Reference: Taylor, Yuval. Growing Up In Slavery. Chicago, Chicago Review Press, 2007.Summary
The Taylors' book summarizes the slave stories of several authors who tried to lift the burden of oppression. The book started by highlighting the life of Olaudah Equiano and how he experienced slavery during the eighteenth century. The first section describes his bondage at the hands of slaves and presents evidence of injustices and difficulties he faced during his state of victimization. The books also summarize the horrors of a slave ship and how he won his freedom at the hands of his tormentors. The books contain Equianos autobiography that provides a view of the purpose of writing his narrative and the approach he used to express his slave story.
His narration of the ordeal as depicted in the book provides a synopsis of his romantic ideas and enlightenment tradition that influenced him to overcome slavery. The book will be helpful in determining the conditions that made him write his narrative and why he used certain approach.
Reference: Lampe, Gregory P. Frederick Douglass. East Lansing, Michigan State University Press, 2012.Summary
The Fredrick Gregorys book starts by describing Fredrick Douglass Maryland plantation education and discovery of his oratory. It further summarizes his early life as a slave and provides a complete history of how he escaped from bondage. The chapters give evidence of some of the beneficial influences of slavery on his education that helped him to get an ability to write the narrative. Additionally, the sections provide information about his tumultuous times and how he gained oratory power and eloquence.

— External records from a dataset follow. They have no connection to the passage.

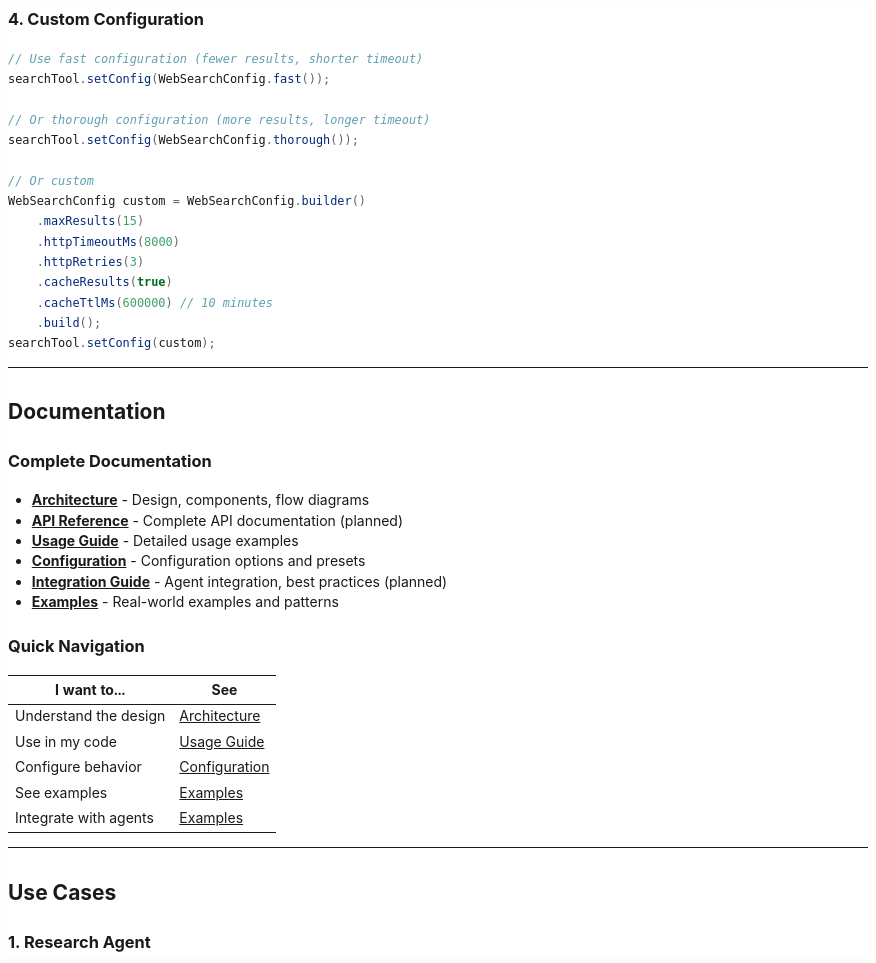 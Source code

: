 ### 4. Custom Configuration

```java
// Use fast configuration (fewer results, shorter timeout)
searchTool.setConfig(WebSearchConfig.fast());

// Or thorough configuration (more results, longer timeout)
searchTool.setConfig(WebSearchConfig.thorough());

// Or custom
WebSearchConfig custom = WebSearchConfig.builder()
    .maxResults(15)
    .httpTimeoutMs(8000)
    .httpRetries(3)
    .cacheResults(true)
    .cacheTtlMs(600000) // 10 minutes
    .build();
searchTool.setConfig(custom);
```

---

## Documentation

### Complete Documentation

- **[Architecture](architecture.md)** - Design, components, flow diagrams
- **[API Reference](api-reference.md)** - Complete API documentation (planned)
- **[Usage Guide](usage-guide.md)** - Detailed usage examples
- **[Configuration](configuration.md)** - Configuration options and presets
- **[Integration Guide](integration-guide.md)** - Agent integration, best practices (planned)
- **[Examples](examples.md)** - Real-world examples and patterns

### Quick Navigation

|     I want to...      |                    See                    |
|-----------------------|-------------------------------------------|
| Understand the design | [Architecture](architecture.md)           |
| Use in my code        | [Usage Guide](usage-guide.md)             |
| Configure behavior    | [Configuration](configuration.md)         |
| See examples          | [Examples](examples.md)                   |
| Integrate with agents | [Examples](examples.md#agent-integration) |

---

## Use Cases

### 1. Research Agent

Some sections of the book provide a summary of how his imaginations influenced many actions he took throughout the slave life. This book is likely to provide a snapshot of the purpose and approach the author used in his slave narrative.

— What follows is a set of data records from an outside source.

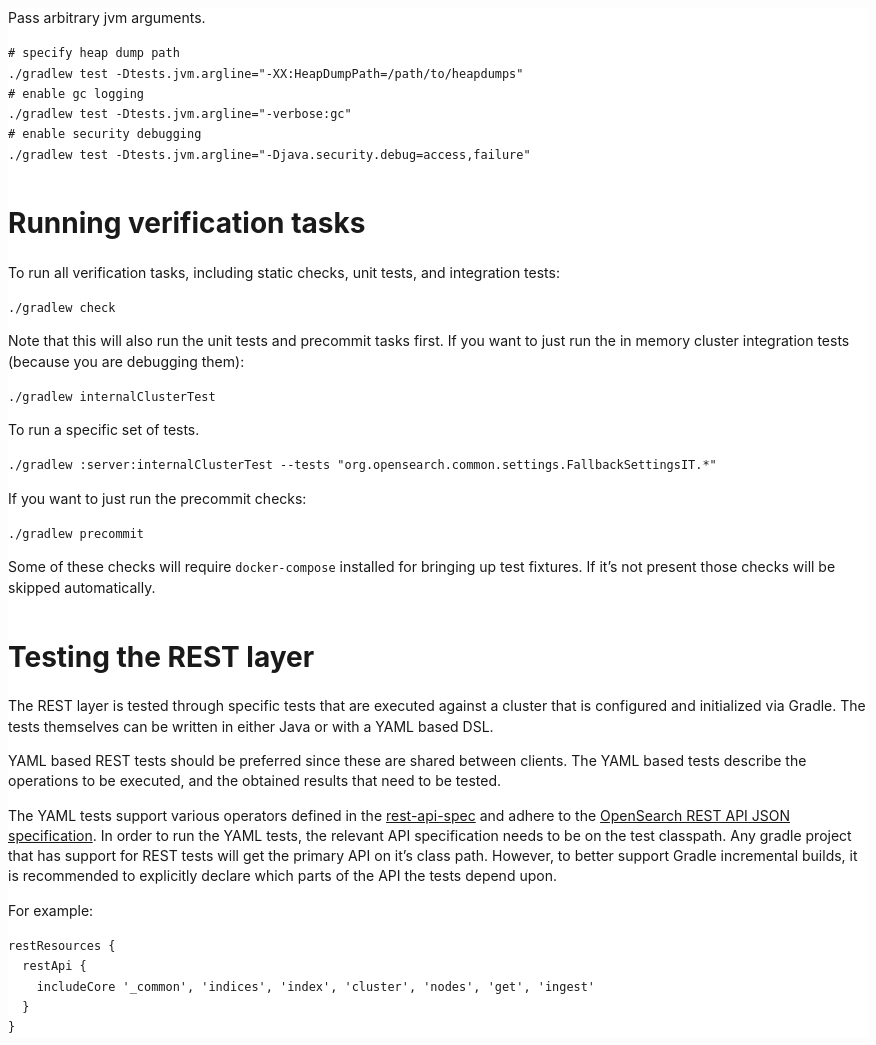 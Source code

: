 Pass arbitrary jvm arguments.

    # specify heap dump path
    ./gradlew test -Dtests.jvm.argline="-XX:HeapDumpPath=/path/to/heapdumps"
    # enable gc logging
    ./gradlew test -Dtests.jvm.argline="-verbose:gc"
    # enable security debugging
    ./gradlew test -Dtests.jvm.argline="-Djava.security.debug=access,failure"

# Running verification tasks

To run all verification tasks, including static checks, unit tests, and integration tests:

    ./gradlew check

Note that this will also run the unit tests and precommit tasks first. If you want to just run the in memory cluster integration tests (because you are debugging them):

    ./gradlew internalClusterTest

To run a specific set of tests.

    ./gradlew :server:internalClusterTest --tests "org.opensearch.common.settings.FallbackSettingsIT.*"

If you want to just run the precommit checks:

    ./gradlew precommit

Some of these checks will require `docker-compose` installed for bringing up test fixtures. If it’s not present those checks will be skipped automatically.

# Testing the REST layer

The REST layer is tested through specific tests that are executed against a cluster that is configured and initialized via Gradle. The tests themselves can be written in either Java or with a YAML based DSL.

YAML based REST tests should be preferred since these are shared between clients. The YAML based tests describe the operations to be executed, and the obtained results that need to be tested.

The YAML tests support various operators defined in the [rest-api-spec](/rest-api-spec/src/main/resources/rest-api-spec/test/README.md) and adhere to the [OpenSearch REST API JSON specification](/rest-api-spec/README.md). In order to run the YAML tests, the relevant API specification needs to be on the test classpath. Any gradle project that has support for REST tests will get the primary API on it’s class path. However, to better support Gradle incremental builds, it is recommended to explicitly declare which parts of the API the tests depend upon.

For example:

    restResources {
      restApi {
        includeCore '_common', 'indices', 'index', 'cluster', 'nodes', 'get', 'ingest'
      }
    }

Reference: Davis, Charles T, and Henry Louis Gates. The Slave's Narrative. New York, Oxford University Press, 1991.Summary
The book provides a comparison of the famous slave narratives and their significance in the society. It starts by describing narratives of Equiano and Douglass written by themselves. Their narratives show unique styles employed by each author and further provides an overview of expression of unique ideas in the slave narratives and how they are critical political philosophy. Additionally, the book summarized the narratives as history and as literature. This difference portrays contrasting approaches used by the authors in their stories. This book will be very useful in extracting main points that compare the purpose and approaches employed by Equiano and Douglass in their slave narratives.
Taylor, Yuval. Growing Up In Slavery. Chicago, Chicago Review Press, 2007.
Davis, Charles T, and Henry Louis Gates. The Slave's Narrative. New York, Oxford University Press, 1991.
Lampe, Gregory P. Frederick Douglass. East Lansing, Michigan State University Press, 2012.